Scalability. It’s not feasible to process tens or hundreds of thousands of whole genomes on a single computer. Hail has a backend that automatically and efficiently scales to leverage a compute cluster, such as one deployed on-demand on the cloud, so that users can worry about the contents of their pipelines, rather than how to parallelize them. This means that it’s possible to have the same interactive analysis experience, whether the Jupyter notebook is running on a laptop or backed by 5,000 CPUs on a cloud cluster.
By using more computers, Hail can run large computations in a short amount of wall time, or how long users need to wait for results. Scalability does not come for free, though: even though the wall time decreases when using large clusters, the CPU time (wall clock time multiplied by average number of compute resources, and a proxy for cost) will slightly increase. A perfectly scalable system could run on a huge number of computers without inflating CPU time, making all queries interactive at no additional cost.
Perfect scalability is not feasible, but Hail comes acceptably close -- Hail achieves a ~300x speedup in runtime at ~2x cost.
Efficiency is the total amount of CPU time a tool uses, which translates into how much an analysis costs. Less efficient tools take longer to run, and therefore cost more. More efficient tools can utilize computer hardware better, taking less total time and therefore costing less.
The Hail team is invested in improving both scalability and efficiency. We believe that this is necessary to keep pace with growing genomic datasets.

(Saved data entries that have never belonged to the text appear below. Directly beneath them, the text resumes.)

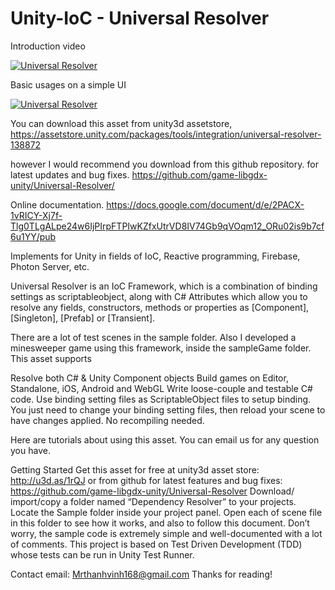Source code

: # Unity-IoC - Universal Resolver

Introduction video

[![Universal Resolver](https://img.youtube.com/vi/y0pQth1mnzo/0.jpg)](https://www.youtube.com/watch?v=y0pQth1mnzo)

Basic usages on a simple UI

[![Universal Resolver](https://img.youtube.com/vi/tcjIa0zuKw4/0.jpg)](https://www.youtube.com/watch?v=tcjIa0zuKw4)

You can download this asset from unity3d assetstore, 
https://assetstore.unity.com/packages/tools/integration/universal-resolver-138872

however I would recommend you download from this github repository. for latest updates and bug fixes.
https://github.com/game-libgdx-unity/Universal-Resolver/

Online documentation.
https://docs.google.com/document/d/e/2PACX-1vRICY-Xj7f-Tlg0TLgALpe24w6IjPIrpFTPIwKZfxUtrVD8IV74Gb9qVOqm12_ORu02is9b7cf6u1YY/pub

Implements for Unity in fields of IoC, Reactive programming, Firebase, Photon Server, etc.

Universal Resolver is an IoC Framework, which is a combination of binding settings as scriptableobject, along with C# Attributes which allow you to resolve any fields, constructors, methods or properties as [Component], [Singleton], [Prefab] or [Transient]. 

There are a lot of test scenes in the sample folder. Also I developed a minesweeper game using this framework, inside the sampleGame folder.
This asset supports

Resolve both C# & Unity Component objects
Build games on Editor, Standalone, iOS, Android and WebGL
Write loose-couple and testable C# code.
Use binding setting files as ScriptableObject files to setup binding.
You just need to change your binding setting files, then reload your scene to have changes applied. No recompiling needed.

Here are tutorials about using this asset. You can email us for any question you have.

Getting Started
Get this asset for free at unity3d asset store: http://u3d.as/1rQJ 
or from github for latest features and bug fixes: https://github.com/game-libgdx-unity/Universal-Resolver
Download/ import/copy a folder named “Dependency Resolver”  to your projects.
Locate the Sample folder inside your project panel.
Open each of scene file in this folder to see how it works, and also to follow this document. 
Don’t worry, the sample code is extremely simple and well-documented with a lot of comments.
This project is based on Test Driven Development (TDD) whose tests can be run in Unity Test Runner.

Contact email: Mrthanhvinh168@gmail.com
Thanks for reading!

How do I get started with Hail?
Hail can be run on multiple computational platforms:
Laptop. It’s easy to run Hail on a single machine, like a laptop, for small data. It’s easy to use a laptop to build and test analyses before running them on a full dataset on the cloud.
Cloud. Hail installations come bundled with a tool (
hailctl dataproc ) that can be used to manage Hail clusters running on Google Dataproc on Google Cloud Platform (GCP). Hail can also run on Google Cloud with Terra, as well as on Amazon Web Services (AWS) and Microsoft Azure using community-built tooling.
Head to the Installation page to get started.
More functions, and how-to guides are available in the Hail documentation.
What has Hail produced (so far)?
Hail has seen robust adoption in academia and industry by enabling those without the expertise in parallel computing to flexibly, efficiently, and interactively analyze large genomic datasets. In the past few years, Hail has been the analytical engine behind dozens of studies, ranging from large-scale projects such as the Genome Aggregation Database (gnomAD), the Neale lab’s UK Biobank rapid-GWAS, and most recently, the driving force in the Pan-ancestry genetic analysis of the UK Biobank (Pan-UKBB).
To date, more than 50 publications have cited Hail in published research, and the Hail Python package has been downloaded from the Python Package Index more than 140,000 times.